Material provided ▸
--------

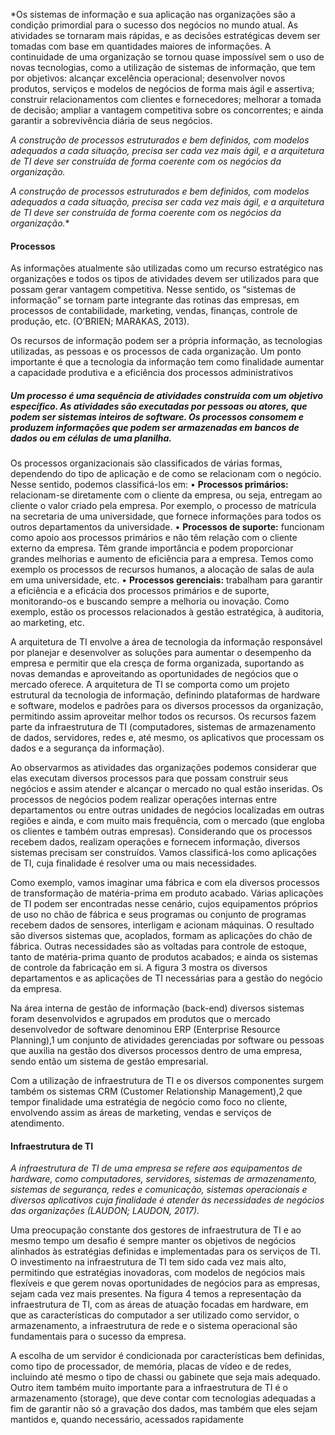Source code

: 
*Os sistemas de informação e sua aplicação nas organizações são a condição primordial para o sucesso dos negócios no mundo atual. As atividades se tornaram mais rápidas, e as decisões estratégicas devem ser tomadas com base em quantidades maiores de informações. A continuidade de uma organização se tornou quase impossível sem o uso de novas tecnologias, como a utilização de sistemas de informação, que tem por objetivos: alcançar excelência operacional; desenvolver novos produtos, serviços e modelos de negócios de forma mais ágil e assertiva; construir relacionamentos com clientes e fornecedores; melhorar a tomada de decisão; ampliar a vantagem competitiva sobre os concorrentes; e ainda garantir a sobrevivência diária de seus negócios.

*A construção de processos estruturados e bem definidos, com modelos adequados a cada situação, precisa ser cada vez mais ágil, e a arquitetura de TI deve ser construída de forma coerente com os negócios da organização.*

*A construção de processos estruturados e bem definidos, com modelos adequados a cada situação, precisa ser cada vez mais ágil, e a arquitetura de TI deve ser construída de forma coerente com os negócios da organização.**

#### Processos
As informações atualmente são utilizadas como um recurso estratégico nas organizações e todos os tipos de atividades devem ser utilizados para que possam gerar vantagem competitiva. Nesse sentido, os “sistemas de informação” se tornam parte integrante das rotinas das empresas, em processos de contabilidade, marketing, vendas, finanças, controle de produção, etc. (O’BRIEN; MARAKAS, 2013).

Os recursos de informação podem ser a própria informação, as tecnologias utilizadas, as pessoas e os processos de cada organização. Um ponto importante é que a tecnologia da informação tem como finalidade aumentar a capacidade produtiva e a eficiência dos processos administrativos

##### Um processo é uma sequência de atividades construída com um objetivo específico. As atividades são executadas por pessoas ou atores, que podem ser sistemas inteiros de software. Os processos consomem e produzem informações que podem ser armazenadas em bancos de dados ou em células de uma planilha.


Os processos organizacionais são classificados de várias formas,
dependendo do tipo de aplicação e de como se relacionam com o negócio. Nesse sentido, podemos classificá-los em:
• **Processos primários:** relacionam-se diretamente com o cliente da empresa, ou seja, entregam ao cliente o valor criado pela
empresa. Por exemplo, o processo de matrícula na secretaria de
uma universidade, que fornece informações para todos os outros
departamentos da universidade.
• **Processos de suporte:** funcionam como apoio aos processos primários e não têm relação com o cliente externo da empresa. Têm
grande importância e podem proporcionar grandes melhorias e
aumento de eficiência para a empresa. Temos como exemplo os
processos de recursos humanos, a alocação de salas de aula em
uma universidade, etc.
• **Processos gerenciais:** trabalham para garantir a eficiência e a
eficácia dos processos primários e de suporte, monitorando-os e
buscando sempre a melhoria ou inovação. Como exemplo, estão
os processos relacionados à gestão estratégica, à auditoria, ao
marketing, etc.

A arquitetura de TI envolve a área de tecnologia da informação responsável por planejar e desenvolver as soluções para aumentar o desempenho da empresa e permitir que ela cresça de forma organizada, suportando as novas demandas e aproveitando as oportunidades de negócios que o mercado oferece. A arquitetura de TI se comporta como um projeto estrutural da tecnologia de informação, definindo plataformas de hardware e software, modelos e padrões para os diversos processos da organização, permitindo assim aproveitar melhor todos os recursos. Os recursos fazem parte da infraestrutura de TI (computadores, sistemas de armazenamento de dados, servidores, redes e, até mesmo, os aplicativos que processam os dados e a segurança da informação).

Ao observarmos as atividades das organizações podemos considerar que elas executam diversos processos para que possam construir seus negócios e assim atender e alcançar o mercado no qual estão inseridas. Os processos de negócios podem realizar operações internas entre departamentos ou entre outras unidades de negócios localizadas em outras regiões e ainda, e com muito mais frequência, com o mercado (que engloba os clientes e também outras empresas). Considerando que os processos recebem dados, realizam operações e fornecem informação, diversos sistemas precisam ser construídos. Vamos classificá-los como aplicações de TI, cuja finalidade é resolver uma ou mais necessidades. 

Como exemplo, vamos imaginar uma fábrica e com ela diversos processos de transformação de matéria-prima em produto acabado. Várias aplicações de TI podem ser encontradas nesse cenário, cujos equipamentos próprios de uso no chão de fábrica e seus programas ou conjunto de programas recebem dados de sensores, interligam e acionam máquinas. O resultado são diversos sistemas que, acoplados, formam as aplicações do chão de fábrica. Outras necessidades são as voltadas para controle de estoque, tanto de matéria-prima quanto de produtos acabados; e ainda os sistemas de controle da fabricação em si. A figura 3 mostra os diversos departamentos e as aplicações de TI necessárias para a gestão do negócio da empresa.

Na área interna de gestão de informação (back-end) diversos sistemas foram desenvolvidos e agrupados em produtos que o mercado desenvolvedor de software denominou ERP (Enterprise Resource Planning),1 um conjunto de atividades gerenciadas por software ou pessoas que auxilia na gestão dos diversos processos dentro de uma empresa, sendo então um sistema de gestão empresarial.

Com a utilização de infraestrutura de TI e os diversos componentes surgem também os sistemas CRM (Customer Relationship Management),2 que tempor finalidade uma estratégia de negócio como foco no cliente, envolvendo assim as áreas de marketing, vendas e serviços de atendimento.

#### Infraestrutura de TI 
*A infraestrutura de TI de uma empresa se refere aos equipamentos de hardware, como computadores, servidores, sistemas de armazenamento, sistemas de segurança, redes e comunicação, sistemas operacionais e diversos aplicativos cuja finalidade é atender às necessidades de negócios das organizações (LAUDON; LAUDON, 2017).*

Uma preocupação constante dos gestores de infraestrutura de TI e ao mesmo tempo um desafio é sempre manter os objetivos de negócios alinhados às estratégias definidas e implementadas para os serviços de TI. O investimento na infraestrutura de TI tem sido cada vez mais alto, permitindo que estratégias inovadoras, com modelos de negócios mais flexíveis e que gerem novas oportunidades de negócios para as empresas, sejam cada vez mais presentes. Na figura 4 temos a representação da infraestrutura de TI, com as áreas de atuação focadas em hardware, em que as características do computador a ser utilizado como servidor, o armazenamento, a infraestrutura de rede e o sistema operacional são fundamentais para o sucesso da empresa. 

A escolha de um servidor é condicionada por características bem definidas, como tipo de processador, de memória, placas de vídeo e de redes, incluindo até mesmo o tipo de chassi ou gabinete que seja mais adequado.
Outro item também muito importante para a infraestrutura de TI é o armazenamento (storage), que deve contar com tecnologias adequadas a fim de garantir não só a gravação dos dados, mas também que eles sejam mantidos e, quando necessário, acessados rapidamente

--------

What is needed ▸ An exact copy of the material is required, minus the pictures.

Expected answer ▸
Source code

: 
*Os sistemas de informação e sua aplicação nas organizações são a condição primordial para o sucesso dos negócios no mundo atual. As atividades se tornaram mais rápidas, e as decisões estratégicas devem ser tomadas com base em quantidades maiores de informações. A continuidade de uma organização se tornou quase impossível sem o uso de novas tecnologias, como a utilização de sistemas de informação, que tem por objetivos: alcançar excelência operacional; desenvolver novos produtos, serviços e modelos de negócios de forma mais ágil e assertiva; construir relacionamentos com clientes e fornecedores; melhorar a tomada de decisão; ampliar a vantagem competitiva sobre os concorrentes; e ainda garantir a sobrevivência diária de seus negócios.

*A construção de processos estruturados e bem definidos, com modelos adequados a cada situação, precisa ser cada vez mais ágil, e a arquitetura de TI deve ser construída de forma coerente com os negócios da organização.*

*A construção de processos estruturados e bem definidos, com modelos adequados a cada situação, precisa ser cada vez mais ágil, e a arquitetura de TI deve ser construída de forma coerente com os negócios da organização.**

#### Processos
As informações atualmente são utilizadas como um recurso estratégico nas organizações e todos os tipos de atividades devem ser utilizados para que possam gerar vantagem competitiva. Nesse sentido, os “sistemas de informação” se tornam parte integrante das rotinas das empresas, em processos de contabilidade, marketing, vendas, finanças, controle de produção, etc. (O’BRIEN; MARAKAS, 2013).

Os recursos de informação podem ser a própria informação, as tecnologias utilizadas, as pessoas e os processos de cada organização. Um ponto importante é que a tecnologia da informação tem como finalidade aumentar a capacidade produtiva e a eficiência dos processos administrativos

##### Um processo é uma sequência de atividades construída com um objetivo específico. As atividades são executadas por pessoas ou atores, que podem ser sistemas inteiros de software. Os processos consomem e produzem informações que podem ser armazenadas em bancos de dados ou em células de uma planilha.


Os processos organizacionais são classificados de várias formas,
dependendo do tipo de aplicação e de como se relacionam com o negócio. Nesse sentido, podemos classificá-los em:
• **Processos primários:** relacionam-se diretamente com o cliente da empresa, ou seja, entregam ao cliente o valor criado pela
empresa. Por exemplo, o processo de matrícula na secretaria de
uma universidade, que fornece informações para todos os outros
departamentos da universidade.
• **Processos de suporte:** funcionam como apoio aos processos primários e não têm relação com o cliente externo da empresa. Têm
grande importância e podem proporcionar grandes melhorias e
aumento de eficiência para a empresa. Temos como exemplo os
processos de recursos humanos, a alocação de salas de aula em
uma universidade, etc.
• **Processos gerenciais:** trabalham para garantir a eficiência e a
eficácia dos processos primários e de suporte, monitorando-os e
buscando sempre a melhoria ou inovação. Como exemplo, estão
os processos relacionados à gestão estratégica, à auditoria, ao
marketing, etc.

A arquitetura de TI envolve a área de tecnologia da informação responsável por planejar e desenvolver as soluções para aumentar o desempenho da empresa e permitir que ela cresça de forma organizada, suportando as novas demandas e aproveitando as oportunidades de negócios que o mercado oferece. A arquitetura de TI se comporta como um projeto estrutural da tecnologia de informação, definindo plataformas de hardware e software, modelos e padrões para os diversos processos da organização, permitindo assim aproveitar melhor todos os recursos. Os recursos fazem parte da infraestrutura de TI (computadores, sistemas de armazenamento de dados, servidores, redes e, até mesmo, os aplicativos que processam os dados e a segurança da informação).

Ao observarmos as atividades das organizações podemos considerar que elas executam diversos processos para que possam construir seus negócios e assim atender e alcançar o mercado no qual estão inseridas. Os processos de negócios podem realizar operações internas entre departamentos ou entre outras unidades de negócios localizadas em outras regiões e ainda, e com muito mais frequência, com o mercado (que engloba os clientes e também outras empresas). Considerando que os processos recebem dados, realizam operações e fornecem informação, diversos sistemas precisam ser construídos. Vamos classificá-los como aplicações de TI, cuja finalidade é resolver uma ou mais necessidades. 

Como exemplo, vamos imaginar uma fábrica e com ela diversos processos de transformação de matéria-prima em produto acabado. Várias aplicações de TI podem ser encontradas nesse cenário, cujos equipamentos próprios de uso no chão de fábrica e seus programas ou conjunto de programas recebem dados de sensores, interligam e acionam máquinas. O resultado são diversos sistemas que, acoplados, formam as aplicações do chão de fábrica. Outras necessidades são as voltadas para controle de estoque, tanto de matéria-prima quanto de produtos acabados; e ainda os sistemas de controle da fabricação em si. A figura 3 mostra os diversos departamentos e as aplicações de TI necessárias para a gestão do negócio da empresa.

Na área interna de gestão de informação (back-end) diversos sistemas foram desenvolvidos e agrupados em produtos que o mercado desenvolvedor de software denominou ERP (Enterprise Resource Planning),1 um conjunto de atividades gerenciadas por software ou pessoas que auxilia na gestão dos diversos processos dentro de uma empresa, sendo então um sistema de gestão empresarial.

Com a utilização de infraestrutura de TI e os diversos componentes surgem também os sistemas CRM (Customer Relationship Management),2 que tempor finalidade uma estratégia de negócio como foco no cliente, envolvendo assim as áreas de marketing, vendas e serviços de atendimento.

#### Infraestrutura de TI 
*A infraestrutura de TI de uma empresa se refere aos equipamentos de hardware, como computadores, servidores, sistemas de armazenamento, sistemas de segurança, redes e comunicação, sistemas operacionais e diversos aplicativos cuja finalidade é atender às necessidades de negócios das organizações (LAUDON; LAUDON, 2017).*

Uma preocupação constante dos gestores de infraestrutura de TI e ao mesmo tempo um desafio é sempre manter os objetivos de negócios alinhados às estratégias definidas e implementadas para os serviços de TI. O investimento na infraestrutura de TI tem sido cada vez mais alto, permitindo que estratégias inovadoras, com modelos de negócios mais flexíveis e que gerem novas oportunidades de negócios para as empresas, sejam cada vez mais presentes. Na figura 4 temos a representação da infraestrutura de TI, com as áreas de atuação focadas em hardware, em que as características do computador a ser utilizado como servidor, o armazenamento, a infraestrutura de rede e o sistema operacional são fundamentais para o sucesso da empresa. 

A escolha de um servidor é condicionada por características bem definidas, como tipo de processador, de memória, placas de vídeo e de redes, incluindo até mesmo o tipo de chassi ou gabinete que seja mais adequado.
Outro item também muito importante para a infraestrutura de TI é o armazenamento (storage), que deve contar com tecnologias adequadas a fim de garantir não só a gravação dos dados, mas também que eles sejam mantidos e, quando necessário, acessados rapidamente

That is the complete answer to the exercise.